Playing with Purple Tea before a Tandem Taiwanese Tasting

So, the events herein are from a couple of weeks ago, but the work week from Hades prevented its etching onto this holiest blog-tomes. But…here it is now. Late. As expected. As always.

Big Brass Butiki-s, Round 2: “Playing with Purple Tea before a Tandem Taiwanese Tasting”

(How’s that for a long-arse title?)

March’s Tandem Tea Tasters Googly meet-up was scheduled for the last week in March. The tea in question was to be Butiki Teas’ Taiwanese Wild Mountain Black. A fabulous tea, if I do say so. Problem was, I already used up all of my sample…for this write-up.

Originally, my plan was to use my remaining Taiwanese Assam in substitution. Then a better idea hit me. Yes, I occasionally have those. Not often, but sometimes.

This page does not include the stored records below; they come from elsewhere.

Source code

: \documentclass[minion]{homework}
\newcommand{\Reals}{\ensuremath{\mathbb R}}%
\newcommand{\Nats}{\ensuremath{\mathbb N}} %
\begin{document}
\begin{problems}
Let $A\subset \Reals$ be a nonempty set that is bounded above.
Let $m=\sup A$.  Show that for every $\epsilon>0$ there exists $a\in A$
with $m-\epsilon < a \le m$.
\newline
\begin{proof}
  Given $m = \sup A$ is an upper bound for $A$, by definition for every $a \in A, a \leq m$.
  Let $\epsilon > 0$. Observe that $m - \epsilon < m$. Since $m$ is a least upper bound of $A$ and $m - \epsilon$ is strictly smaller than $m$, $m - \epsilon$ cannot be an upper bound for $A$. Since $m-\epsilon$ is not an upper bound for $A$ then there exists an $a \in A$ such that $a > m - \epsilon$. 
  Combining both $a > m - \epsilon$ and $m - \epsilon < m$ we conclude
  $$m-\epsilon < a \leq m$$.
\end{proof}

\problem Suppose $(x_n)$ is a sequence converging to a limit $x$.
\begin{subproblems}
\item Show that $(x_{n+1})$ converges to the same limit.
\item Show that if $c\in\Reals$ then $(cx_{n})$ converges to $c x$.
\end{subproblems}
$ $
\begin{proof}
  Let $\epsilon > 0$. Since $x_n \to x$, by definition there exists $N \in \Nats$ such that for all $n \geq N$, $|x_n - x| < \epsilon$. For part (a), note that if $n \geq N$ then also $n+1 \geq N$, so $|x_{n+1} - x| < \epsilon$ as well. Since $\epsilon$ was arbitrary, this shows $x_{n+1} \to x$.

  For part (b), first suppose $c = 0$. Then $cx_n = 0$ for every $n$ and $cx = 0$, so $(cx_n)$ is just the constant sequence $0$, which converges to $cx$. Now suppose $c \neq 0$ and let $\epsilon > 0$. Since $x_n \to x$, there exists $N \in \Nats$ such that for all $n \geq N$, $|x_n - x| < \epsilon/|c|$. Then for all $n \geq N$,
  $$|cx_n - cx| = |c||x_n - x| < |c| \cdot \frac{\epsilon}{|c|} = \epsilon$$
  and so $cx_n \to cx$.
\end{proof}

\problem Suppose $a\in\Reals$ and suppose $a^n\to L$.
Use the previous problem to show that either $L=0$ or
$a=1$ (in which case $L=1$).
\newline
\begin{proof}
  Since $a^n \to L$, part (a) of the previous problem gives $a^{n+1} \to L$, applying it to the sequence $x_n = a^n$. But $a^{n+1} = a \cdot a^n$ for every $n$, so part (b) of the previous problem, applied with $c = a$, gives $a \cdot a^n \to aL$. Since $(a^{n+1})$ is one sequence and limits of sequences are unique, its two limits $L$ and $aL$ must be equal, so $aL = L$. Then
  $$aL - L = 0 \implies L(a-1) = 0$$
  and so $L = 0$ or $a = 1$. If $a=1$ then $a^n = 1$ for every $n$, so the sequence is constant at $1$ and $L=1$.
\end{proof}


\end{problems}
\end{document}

There were two other teas I had to notch off for write-up purposes, and I was getting off work early enough to do a proper…uh…”analysis”. The two in question were an oolong and green tea made from the Kenyan “Purple Tea” cultivar – TRFK 306/1.

I covered this manmade tea plant strain on two separate occasions. Butiki was actually the first company I approached about trying one. Thanks to them, I was one of the first “reviewers” to cover the unique plant. Several months later, I ran into a white version of the tea. It was only natural that it’d show up in other forms eventually. And – boy-howdy – did it.

The two Butiki was a steamed green tea variant and an oolong.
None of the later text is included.